* INFORMATION PROVIDED:
= Beginning of Section =
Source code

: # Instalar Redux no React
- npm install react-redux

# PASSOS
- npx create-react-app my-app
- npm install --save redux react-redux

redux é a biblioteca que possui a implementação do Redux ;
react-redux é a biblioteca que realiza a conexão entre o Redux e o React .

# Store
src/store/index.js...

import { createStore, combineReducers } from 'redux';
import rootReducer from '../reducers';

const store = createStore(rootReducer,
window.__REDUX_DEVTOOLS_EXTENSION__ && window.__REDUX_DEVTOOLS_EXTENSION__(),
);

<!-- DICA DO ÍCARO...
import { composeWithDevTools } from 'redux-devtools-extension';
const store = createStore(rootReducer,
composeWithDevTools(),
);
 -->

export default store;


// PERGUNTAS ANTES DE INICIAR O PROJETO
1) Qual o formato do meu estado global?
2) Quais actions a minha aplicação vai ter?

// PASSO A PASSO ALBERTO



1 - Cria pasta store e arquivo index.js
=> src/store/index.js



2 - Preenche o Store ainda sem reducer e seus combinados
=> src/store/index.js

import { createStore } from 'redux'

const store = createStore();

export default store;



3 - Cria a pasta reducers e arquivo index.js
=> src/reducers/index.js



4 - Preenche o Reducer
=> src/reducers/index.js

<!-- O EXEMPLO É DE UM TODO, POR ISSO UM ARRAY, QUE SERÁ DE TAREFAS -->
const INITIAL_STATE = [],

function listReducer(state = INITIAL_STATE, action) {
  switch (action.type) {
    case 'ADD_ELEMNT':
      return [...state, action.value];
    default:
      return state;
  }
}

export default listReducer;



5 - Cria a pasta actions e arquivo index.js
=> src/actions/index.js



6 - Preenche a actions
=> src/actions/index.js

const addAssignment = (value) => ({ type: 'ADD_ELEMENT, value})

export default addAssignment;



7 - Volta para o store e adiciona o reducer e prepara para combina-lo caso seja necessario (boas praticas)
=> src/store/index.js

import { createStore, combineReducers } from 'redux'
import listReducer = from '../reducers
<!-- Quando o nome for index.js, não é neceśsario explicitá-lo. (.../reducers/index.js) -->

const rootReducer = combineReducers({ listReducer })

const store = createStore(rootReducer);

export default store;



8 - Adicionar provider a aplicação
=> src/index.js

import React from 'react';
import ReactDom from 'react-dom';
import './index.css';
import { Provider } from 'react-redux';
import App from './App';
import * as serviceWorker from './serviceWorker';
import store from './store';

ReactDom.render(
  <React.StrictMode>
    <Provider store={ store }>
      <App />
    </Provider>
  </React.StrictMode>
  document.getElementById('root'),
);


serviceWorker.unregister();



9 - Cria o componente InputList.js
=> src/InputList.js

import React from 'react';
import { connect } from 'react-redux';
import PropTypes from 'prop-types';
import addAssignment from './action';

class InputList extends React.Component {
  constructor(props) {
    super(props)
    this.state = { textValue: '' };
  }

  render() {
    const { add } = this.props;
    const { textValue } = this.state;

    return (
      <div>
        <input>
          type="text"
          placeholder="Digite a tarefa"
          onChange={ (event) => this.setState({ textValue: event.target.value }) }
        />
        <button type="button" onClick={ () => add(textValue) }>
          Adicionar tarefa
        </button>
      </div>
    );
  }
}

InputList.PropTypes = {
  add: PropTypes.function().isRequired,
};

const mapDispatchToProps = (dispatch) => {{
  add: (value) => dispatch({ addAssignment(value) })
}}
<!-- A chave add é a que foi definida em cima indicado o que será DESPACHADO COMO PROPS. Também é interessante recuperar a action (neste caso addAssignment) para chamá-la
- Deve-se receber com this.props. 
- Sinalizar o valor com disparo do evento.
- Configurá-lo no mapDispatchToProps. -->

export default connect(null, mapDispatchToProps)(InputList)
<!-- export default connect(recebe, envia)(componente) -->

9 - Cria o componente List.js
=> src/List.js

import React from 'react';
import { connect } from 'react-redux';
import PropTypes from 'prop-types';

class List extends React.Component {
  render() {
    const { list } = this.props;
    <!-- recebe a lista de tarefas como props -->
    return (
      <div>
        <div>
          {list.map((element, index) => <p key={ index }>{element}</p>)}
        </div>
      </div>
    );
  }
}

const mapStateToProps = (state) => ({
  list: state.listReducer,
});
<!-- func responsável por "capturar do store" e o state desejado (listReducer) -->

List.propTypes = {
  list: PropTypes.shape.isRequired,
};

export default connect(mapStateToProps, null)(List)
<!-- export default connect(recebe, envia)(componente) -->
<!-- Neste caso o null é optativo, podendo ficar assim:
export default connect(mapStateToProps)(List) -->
= End of Section =
* WHAT YOU NEED TO DO:
From the records above, transcribe without alteration every line from the one with "super(props)" to the one with "- Sinalizar o valor com disparo do evento.", inclusive.

* EXERCISE SOLUTION:
    super(props)
    this.state = { textValue: '' };
  }

  render() {
    const { add } = this.props;
    const { textValue } = this.state;

    return (
      <div>
        <input>
          type="text"
          placeholder="Digite a tarefa"
          onChange={ (event) => this.setState({ textValue: event.target.value }) }
        />
        <button type="button" onClick={ () => add(textValue) }>
          Adicionar tarefa
        </button>
      </div>
    );
  }
}

InputList.PropTypes = {
  add: PropTypes.function().isRequired,
};

const mapDispatchToProps = (dispatch) => {{
  add: (value) => dispatch({ addAssignment(value) })
}}
<!-- A chave add é a que foi definida em cima indicado o que será DESPACHADO COMO PROPS. Também é interessante recuperar a action (neste caso addAssignment) para chamá-la
- Deve-se receber com this.props. 
- Sinalizar o valor com disparo do evento.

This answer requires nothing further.